> **Supplied records**
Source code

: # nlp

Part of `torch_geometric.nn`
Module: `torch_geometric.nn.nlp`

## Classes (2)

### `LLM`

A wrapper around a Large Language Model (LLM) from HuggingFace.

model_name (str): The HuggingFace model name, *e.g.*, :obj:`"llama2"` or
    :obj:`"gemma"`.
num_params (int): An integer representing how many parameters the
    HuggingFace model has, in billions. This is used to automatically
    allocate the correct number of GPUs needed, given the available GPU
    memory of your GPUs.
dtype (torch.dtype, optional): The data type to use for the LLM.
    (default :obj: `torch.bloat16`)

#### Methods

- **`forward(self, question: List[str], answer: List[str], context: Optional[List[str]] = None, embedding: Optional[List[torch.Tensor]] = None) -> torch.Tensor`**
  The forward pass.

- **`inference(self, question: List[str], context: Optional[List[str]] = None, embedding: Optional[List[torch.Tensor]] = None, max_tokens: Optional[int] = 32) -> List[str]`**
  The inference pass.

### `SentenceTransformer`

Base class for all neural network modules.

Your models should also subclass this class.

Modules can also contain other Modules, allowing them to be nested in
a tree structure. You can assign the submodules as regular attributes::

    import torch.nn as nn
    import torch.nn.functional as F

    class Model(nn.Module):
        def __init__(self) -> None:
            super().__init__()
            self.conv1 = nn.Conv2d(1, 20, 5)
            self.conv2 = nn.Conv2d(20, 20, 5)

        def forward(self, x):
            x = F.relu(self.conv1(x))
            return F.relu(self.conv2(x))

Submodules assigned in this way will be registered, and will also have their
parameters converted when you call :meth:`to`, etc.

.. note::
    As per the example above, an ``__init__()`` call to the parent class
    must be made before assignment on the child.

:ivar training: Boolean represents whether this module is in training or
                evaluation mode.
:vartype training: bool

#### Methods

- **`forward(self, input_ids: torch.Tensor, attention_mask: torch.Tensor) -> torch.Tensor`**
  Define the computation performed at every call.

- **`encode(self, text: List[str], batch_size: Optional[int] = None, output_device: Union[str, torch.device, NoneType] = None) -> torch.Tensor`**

> **Task instructions**
Return each entry above exactly, leaving none out.

> **Exercise output**
Source code

: # nlp

Part of `torch_geometric.nn`
Module: `torch_geometric.nn.nlp`

## Classes (2)

### `LLM`

A wrapper around a Large Language Model (LLM) from HuggingFace.

model_name (str): The HuggingFace model name, *e.g.*, :obj:`"llama2"` or
    :obj:`"gemma"`.
num_params (int): An integer representing how many parameters the
    HuggingFace model has, in billions. This is used to automatically
    allocate the correct number of GPUs needed, given the available GPU
    memory of your GPUs.
dtype (torch.dtype, optional): The data type to use for the LLM.
    (default :obj: `torch.bloat16`)

#### Methods

- **`forward(self, question: List[str], answer: List[str], context: Optional[List[str]] = None, embedding: Optional[List[torch.Tensor]] = None) -> torch.Tensor`**
  The forward pass.

- **`inference(self, question: List[str], context: Optional[List[str]] = None, embedding: Optional[List[torch.Tensor]] = None, max_tokens: Optional[int] = 32) -> List[str]`**
  The inference pass.

### `SentenceTransformer`

Base class for all neural network modules.

Your models should also subclass this class.

Modules can also contain other Modules, allowing them to be nested in
a tree structure. You can assign the submodules as regular attributes::

    import torch.nn as nn
    import torch.nn.functional as F

    class Model(nn.Module):
        def __init__(self) -> None:
            super().__init__()
            self.conv1 = nn.Conv2d(1, 20, 5)
            self.conv2 = nn.Conv2d(20, 20, 5)

        def forward(self, x):
            x = F.relu(self.conv1(x))
            return F.relu(self.conv2(x))

Submodules assigned in this way will be registered, and will also have their
parameters converted when you call :meth:`to`, etc.

.. note::
    As per the example above, an ``__init__()`` call to the parent class
    must be made before assignment on the child.

:ivar training: Boolean represents whether this module is in training or
                evaluation mode.
:vartype training: bool

#### Methods

- **`forward(self, input_ids: torch.Tensor, attention_mask: torch.Tensor) -> torch.Tensor`**
  Define the computation performed at every call.

- **`encode(self, text: List[str], batch_size: Optional[int] = None, output_device: Union[str, torch.device, NoneType] = None) -> torch.Tensor`**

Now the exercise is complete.